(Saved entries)
-------------------------
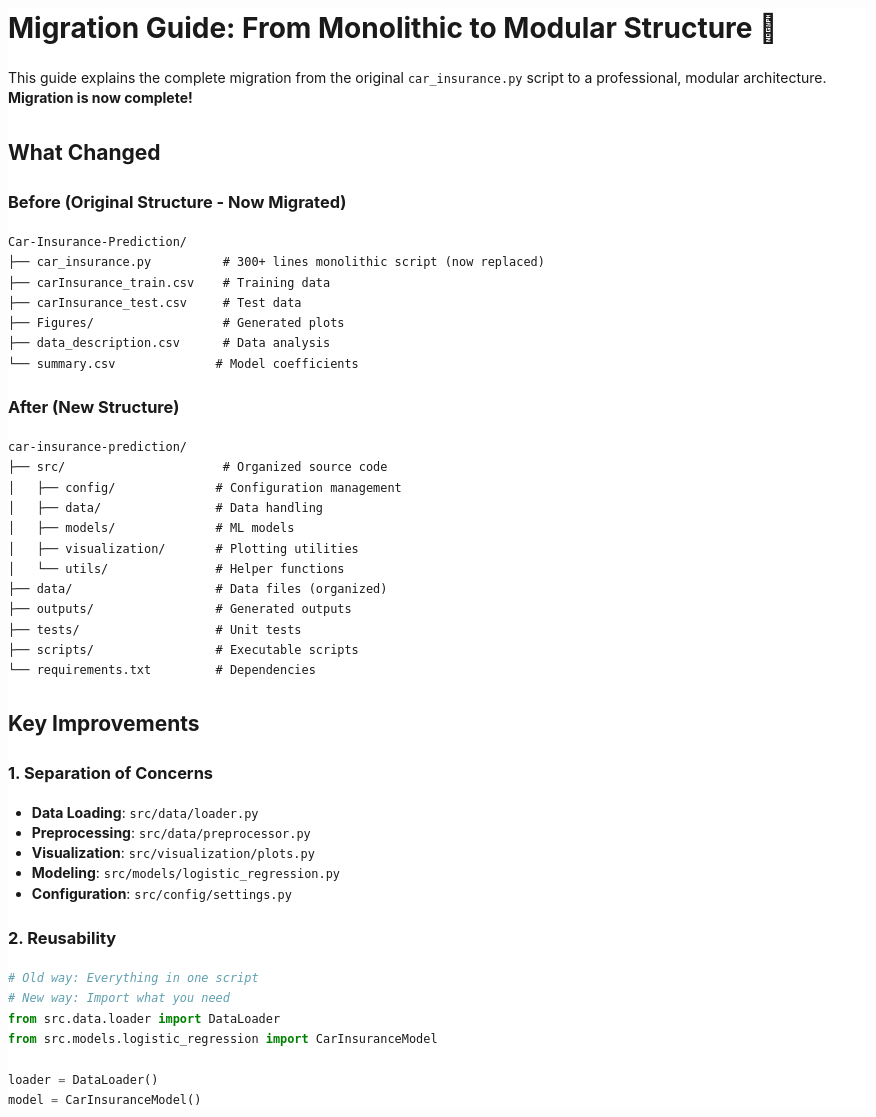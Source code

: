 # Migration Guide: From Monolithic to Modular Structure 🎉

This guide explains the complete migration from the original `car_insurance.py` script to a professional, modular architecture. **Migration is now complete!**

## What Changed

### Before (Original Structure - Now Migrated)
```
Car-Insurance-Prediction/
├── car_insurance.py          # 300+ lines monolithic script (now replaced)
├── carInsurance_train.csv    # Training data
├── carInsurance_test.csv     # Test data
├── Figures/                  # Generated plots
├── data_description.csv      # Data analysis
└── summary.csv              # Model coefficients
```

### After (New Structure)
```
car-insurance-prediction/
├── src/                      # Organized source code
│   ├── config/              # Configuration management
│   ├── data/                # Data handling
│   ├── models/              # ML models
│   ├── visualization/       # Plotting utilities
│   └── utils/               # Helper functions
├── data/                    # Data files (organized)
├── outputs/                 # Generated outputs
├── tests/                   # Unit tests
├── scripts/                 # Executable scripts
└── requirements.txt         # Dependencies
```

## Key Improvements

### 1. Separation of Concerns
- **Data Loading**: `src/data/loader.py`
- **Preprocessing**: `src/data/preprocessor.py`
- **Visualization**: `src/visualization/plots.py`
- **Modeling**: `src/models/logistic_regression.py`
- **Configuration**: `src/config/settings.py`

### 2. Reusability
```python
# Old way: Everything in one script
# New way: Import what you need
from src.data.loader import DataLoader
from src.models.logistic_regression import CarInsuranceModel

loader = DataLoader()
model = CarInsuranceModel()
```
-------------------------
▶ Task to carry out: Repeat every entry above precisely, leaving each picture out.

▶ Solution to the exercise:
Source code

: # Migration Guide: From Monolithic to Modular Structure 🎉

This guide explains the complete migration from the original `car_insurance.py` script to a professional, modular architecture. **Migration is now complete!**

## What Changed

### Before (Original Structure - Now Migrated)
```
Car-Insurance-Prediction/
├── car_insurance.py          # 300+ lines monolithic script (now replaced)
├── carInsurance_train.csv    # Training data
├── carInsurance_test.csv     # Test data
├── Figures/                  # Generated plots
├── data_description.csv      # Data analysis
└── summary.csv              # Model coefficients
```

### After (New Structure)
```
car-insurance-prediction/
├── src/                      # Organized source code
│   ├── config/              # Configuration management
│   ├── data/                # Data handling
│   ├── models/              # ML models
│   ├── visualization/       # Plotting utilities
│   └── utils/               # Helper functions
├── data/                    # Data files (organized)
├── outputs/                 # Generated outputs
├── tests/                   # Unit tests
├── scripts/                 # Executable scripts
└── requirements.txt         # Dependencies
```

## Key Improvements

### 1. Separation of Concerns
- **Data Loading**: `src/data/loader.py`
- **Preprocessing**: `src/data/preprocessor.py`
- **Visualization**: `src/visualization/plots.py`
- **Modeling**: `src/models/logistic_regression.py`
- **Configuration**: `src/config/settings.py`

### 2. Reusability
```python
# Old way: Everything in one script
# New way: Import what you need
from src.data.loader import DataLoader
from src.models.logistic_regression import CarInsuranceModel

loader = DataLoader()
model = CarInsuranceModel()
```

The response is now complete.